DATA RECORDS: Begin

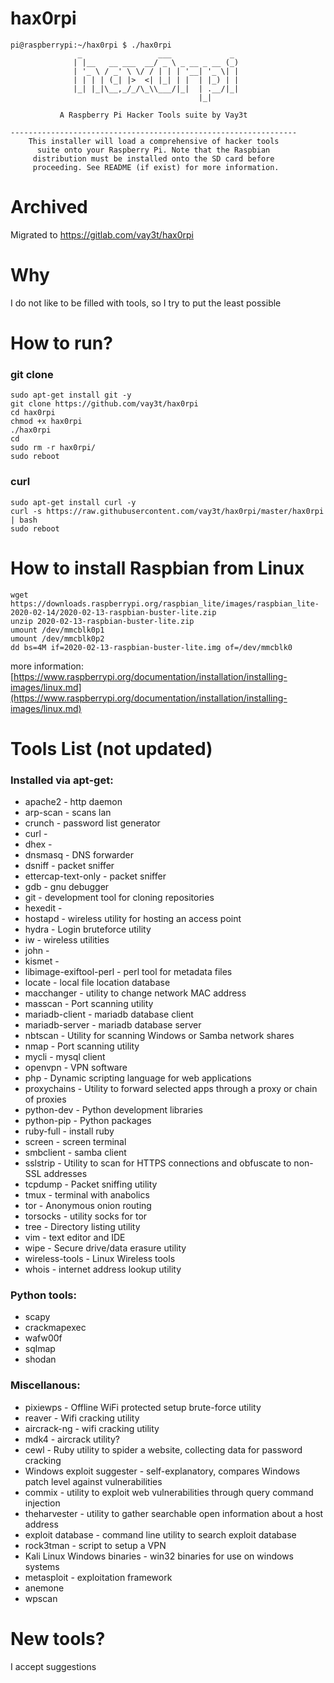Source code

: # hax0rpi
```
pi@raspberrypi:~/hax0rpi $ ./hax0rpi 
               _                 ___             _              
              | |__   __ ___  __/ _ \ _ __ _ __ (_)             
              | '_ \ / _' \ \/ / | | | '__| '_ \| |             
              | | | | (_| |>  <| |_| | |  | |_) | |             
              |_| |_|\__,_/_/\_\\___/|_|  | .__/|_|             
                                          |_|                   
               
           A Raspberry Pi Hacker Tools suite by Vay3t           

----------------------------------------------------------------
    This installer will load a comprehensive of hacker tools    
      suite onto your Raspberry Pi. Note that the Raspbian      
     distribution must be installed onto the SD card before     
     proceeding. See README (if exist) for more information.
```

# Archived
Migrated to https://gitlab.com/vay3t/hax0rpi

# Why
I do not like to be filled with tools, so I try to put the least possible

# How to run?

### git clone
```
sudo apt-get install git -y
git clone https://github.com/vay3t/hax0rpi
cd hax0rpi
chmod +x hax0rpi
./hax0rpi
cd
sudo rm -r hax0rpi/
sudo reboot
```

### curl
```
sudo apt-get install curl -y
curl -s https://raw.githubusercontent.com/vay3t/hax0rpi/master/hax0rpi | bash
sudo reboot
```

# How to install Raspbian from Linux

```
wget https://downloads.raspberrypi.org/raspbian_lite/images/raspbian_lite-2020-02-14/2020-02-13-raspbian-buster-lite.zip
unzip 2020-02-13-raspbian-buster-lite.zip
umount /dev/mmcblk0p1
umount /dev/mmcblk0p2
dd bs=4M if=2020-02-13-raspbian-buster-lite.img of=/dev/mmcblk0
```

more information: [https://www.raspberrypi.org/documentation/installation/installing-images/linux.md](https://www.raspberrypi.org/documentation/installation/installing-images/linux.md)

# Tools List (not updated)

### Installed via apt-get:
 * apache2 - http daemon
 * arp-scan - scans lan
 * crunch - password list generator
 * curl -
 * dhex -
 * dnsmasq - DNS forwarder
 * dsniff - packet sniffer
 * ettercap-text-only - packet sniffer
 * gdb - gnu debugger
 * git - development tool for cloning repositories
 * hexedit -
 * hostapd - wireless utility for hosting an access point
 * hydra - Login bruteforce utility
 * iw - wireless utilities
 * john -
 * kismet -
 * libimage-exiftool-perl - perl tool for metadata files
 * locate - local file location database
 * macchanger - utility to change network MAC address
 * masscan - Port scanning utility
 * mariadb-client - mariadb database client
 * mariadb-server - mariadb database server
 * nbtscan - Utility for scanning Windows or Samba network shares
 * nmap - Port scanning utility
 * mycli - mysql client
 * openvpn - VPN software
 * php - Dynamic scripting language for web applications
 * proxychains - Utility to forward selected apps through a proxy or chain of proxies
 * python-dev - Python development libraries
 * python-pip - Python packages
 * ruby-full - install ruby
 * screen - screen terminal
 * smbclient - samba client
 * sslstrip - Utility to scan for HTTPS connections and obfuscate to non-SSL addresses
 * tcpdump - Packet sniffing utility
 * tmux - terminal with anabolics
 * tor - Anonymous onion routing
 * torsocks - utility socks for tor
 * tree - Directory listing utility
 * vim - text editor and IDE
 * wipe - Secure drive/data erasure utility
 * wireless-tools - Linux Wireless tools
 * whois - internet address lookup utility


### Python tools:
 * scapy
 * crackmapexec
 * wafw00f
 * sqlmap
 * shodan

### Miscellanous:
 * pixiewps - Offline WiFi protected setup brute-force utility
 * reaver - Wifi cracking utility
 * aircrack-ng - wifi cracking utility
 * mdk4 - aircrack utility?
 * cewl - Ruby utility to spider a website, collecting data for password cracking
 * Windows exploit suggester - self-explanatory, compares Windows patch level against vulnerabilities
 * commix - utility to exploit web vulnerabilities through query command injection
 * theharvester - utility to gather searchable open information about a host address
 * exploit database - command line utility to search exploit database
 * rock3tman - script to setup a VPN
 * Kali Linux Windows binaries - win32 binaries for use on windows systems
 * metasploit - exploitation framework
 * anemone
 * wpscan



# New tools?
I accept suggestions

DATA RECORDS: End

**EXERCISE PROMPT:** Would you return the records exactly, keeping out every picture?

**OUTPUT OF THE TASK:**
Source code

: # hax0rpi
```
pi@raspberrypi:~/hax0rpi $ ./hax0rpi 
               _                 ___             _              
              | |__   __ ___  __/ _ \ _ __ _ __ (_)             
              | '_ \ / _' \ \/ / | | | '__| '_ \| |             
              | | | | (_| |>  <| |_| | |  | |_) | |             
              |_| |_|\__,_/_/\_\\___/|_|  | .__/|_|             
                                          |_|                   
               
           A Raspberry Pi Hacker Tools suite by Vay3t           

----------------------------------------------------------------
    This installer will load a comprehensive of hacker tools    
      suite onto your Raspberry Pi. Note that the Raspbian      
     distribution must be installed onto the SD card before     
     proceeding. See README (if exist) for more information.
```

# Archived
Migrated to https://gitlab.com/vay3t/hax0rpi

# Why
I do not like to be filled with tools, so I try to put the least possible

# How to run?

### git clone
```
sudo apt-get install git -y
git clone https://github.com/vay3t/hax0rpi
cd hax0rpi
chmod +x hax0rpi
./hax0rpi
cd
sudo rm -r hax0rpi/
sudo reboot
```

### curl
```
sudo apt-get install curl -y
curl -s https://raw.githubusercontent.com/vay3t/hax0rpi/master/hax0rpi | bash
sudo reboot
```

# How to install Raspbian from Linux

```
wget https://downloads.raspberrypi.org/raspbian_lite/images/raspbian_lite-2020-02-14/2020-02-13-raspbian-buster-lite.zip
unzip 2020-02-13-raspbian-buster-lite.zip
umount /dev/mmcblk0p1
umount /dev/mmcblk0p2
dd bs=4M if=2020-02-13-raspbian-buster-lite.img of=/dev/mmcblk0
```

more information: [https://www.raspberrypi.org/documentation/installation/installing-images/linux.md](https://www.raspberrypi.org/documentation/installation/installing-images/linux.md)

# Tools List (not updated)

### Installed via apt-get:
 * apache2 - http daemon
 * arp-scan - scans lan
 * crunch - password list generator
 * curl -
 * dhex -
 * dnsmasq - DNS forwarder
 * dsniff - packet sniffer
 * ettercap-text-only - packet sniffer
 * gdb - gnu debugger
 * git - development tool for cloning repositories
 * hexedit -
 * hostapd - wireless utility for hosting an access point
 * hydra - Login bruteforce utility
 * iw - wireless utilities
 * john -
 * kismet -
 * libimage-exiftool-perl - perl tool for metadata files
 * locate - local file location database
 * macchanger - utility to change network MAC address
 * masscan - Port scanning utility
 * mariadb-client - mariadb database client
 * mariadb-server - mariadb database server
 * nbtscan - Utility for scanning Windows or Samba network shares
 * nmap - Port scanning utility
 * mycli - mysql client
 * openvpn - VPN software
 * php - Dynamic scripting language for web applications
 * proxychains - Utility to forward selected apps through a proxy or chain of proxies
 * python-dev - Python development libraries
 * python-pip - Python packages
 * ruby-full - install ruby
 * screen - screen terminal
 * smbclient - samba client
 * sslstrip - Utility to scan for HTTPS connections and obfuscate to non-SSL addresses
 * tcpdump - Packet sniffing utility
 * tmux - terminal with anabolics
 * tor - Anonymous onion routing
 * torsocks - utility socks for tor
 * tree - Directory listing utility
 * vim - text editor and IDE
 * wipe - Secure drive/data erasure utility
 * wireless-tools - Linux Wireless tools
 * whois - internet address lookup utility


### Python tools:
 * scapy
 * crackmapexec
 * wafw00f
 * sqlmap
 * shodan

### Miscellanous:
 * pixiewps - Offline WiFi protected setup brute-force utility
 * reaver - Wifi cracking utility
 * aircrack-ng - wifi cracking utility
 * mdk4 - aircrack utility?
 * cewl - Ruby utility to spider a website, collecting data for password cracking
 * Windows exploit suggester - self-explanatory, compares Windows patch level against vulnerabilities
 * commix - utility to exploit web vulnerabilities through query command injection
 * theharvester - utility to gather searchable open information about a host address
 * exploit database - command line utility to search exploit database
 * rock3tman - script to setup a VPN
 * Kali Linux Windows binaries - win32 binaries for use on windows systems
 * metasploit - exploitation framework
 * anemone
 * wpscan



# New tools?
I accept suggestions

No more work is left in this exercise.